» Problem statement:
Only lines holding "centering" are wanted; copy each of them from the records below.

» Extracted data:
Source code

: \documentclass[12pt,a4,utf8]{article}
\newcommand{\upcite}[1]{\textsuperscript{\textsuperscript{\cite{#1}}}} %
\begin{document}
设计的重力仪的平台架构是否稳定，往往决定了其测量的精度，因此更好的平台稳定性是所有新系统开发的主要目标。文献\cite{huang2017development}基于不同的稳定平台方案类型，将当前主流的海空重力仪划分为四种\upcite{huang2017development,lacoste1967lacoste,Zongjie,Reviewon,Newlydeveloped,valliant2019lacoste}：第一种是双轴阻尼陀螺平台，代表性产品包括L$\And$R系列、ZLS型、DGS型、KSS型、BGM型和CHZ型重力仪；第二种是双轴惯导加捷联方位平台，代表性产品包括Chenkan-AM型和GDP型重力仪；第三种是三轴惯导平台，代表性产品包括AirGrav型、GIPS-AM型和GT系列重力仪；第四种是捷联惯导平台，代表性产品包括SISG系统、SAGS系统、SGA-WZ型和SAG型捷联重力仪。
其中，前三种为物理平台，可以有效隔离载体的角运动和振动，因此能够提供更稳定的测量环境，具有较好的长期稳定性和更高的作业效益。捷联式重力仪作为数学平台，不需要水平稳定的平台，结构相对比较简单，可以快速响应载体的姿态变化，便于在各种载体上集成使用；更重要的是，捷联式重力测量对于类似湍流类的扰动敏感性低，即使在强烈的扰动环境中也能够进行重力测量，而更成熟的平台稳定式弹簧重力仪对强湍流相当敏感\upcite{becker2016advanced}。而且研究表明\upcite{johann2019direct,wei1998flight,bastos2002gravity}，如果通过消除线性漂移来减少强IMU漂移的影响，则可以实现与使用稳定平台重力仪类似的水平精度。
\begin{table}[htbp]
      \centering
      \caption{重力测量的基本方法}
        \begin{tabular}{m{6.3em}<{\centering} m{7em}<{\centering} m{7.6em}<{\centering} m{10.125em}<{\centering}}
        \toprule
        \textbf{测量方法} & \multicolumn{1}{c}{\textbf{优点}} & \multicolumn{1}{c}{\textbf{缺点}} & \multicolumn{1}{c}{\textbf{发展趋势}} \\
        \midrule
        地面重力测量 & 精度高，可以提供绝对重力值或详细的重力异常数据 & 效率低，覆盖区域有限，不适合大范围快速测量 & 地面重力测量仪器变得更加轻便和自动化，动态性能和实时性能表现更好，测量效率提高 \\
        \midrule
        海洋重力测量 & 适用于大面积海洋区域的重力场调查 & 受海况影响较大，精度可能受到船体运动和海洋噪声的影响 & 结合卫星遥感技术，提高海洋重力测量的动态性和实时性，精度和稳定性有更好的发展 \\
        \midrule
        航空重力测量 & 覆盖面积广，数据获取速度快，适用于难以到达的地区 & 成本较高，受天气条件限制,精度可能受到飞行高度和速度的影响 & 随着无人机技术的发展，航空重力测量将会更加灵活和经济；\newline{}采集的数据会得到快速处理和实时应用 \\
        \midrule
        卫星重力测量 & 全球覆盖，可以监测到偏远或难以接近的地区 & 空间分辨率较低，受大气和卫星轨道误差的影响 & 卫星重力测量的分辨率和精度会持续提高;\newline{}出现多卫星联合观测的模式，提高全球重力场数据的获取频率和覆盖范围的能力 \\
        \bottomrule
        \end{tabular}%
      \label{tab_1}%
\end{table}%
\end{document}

» Problem solution:
      \centering
        \begin{tabular}{m{6.3em}<{\centering} m{7em}<{\centering} m{7.6em}<{\centering} m{10.125em}<{\centering}}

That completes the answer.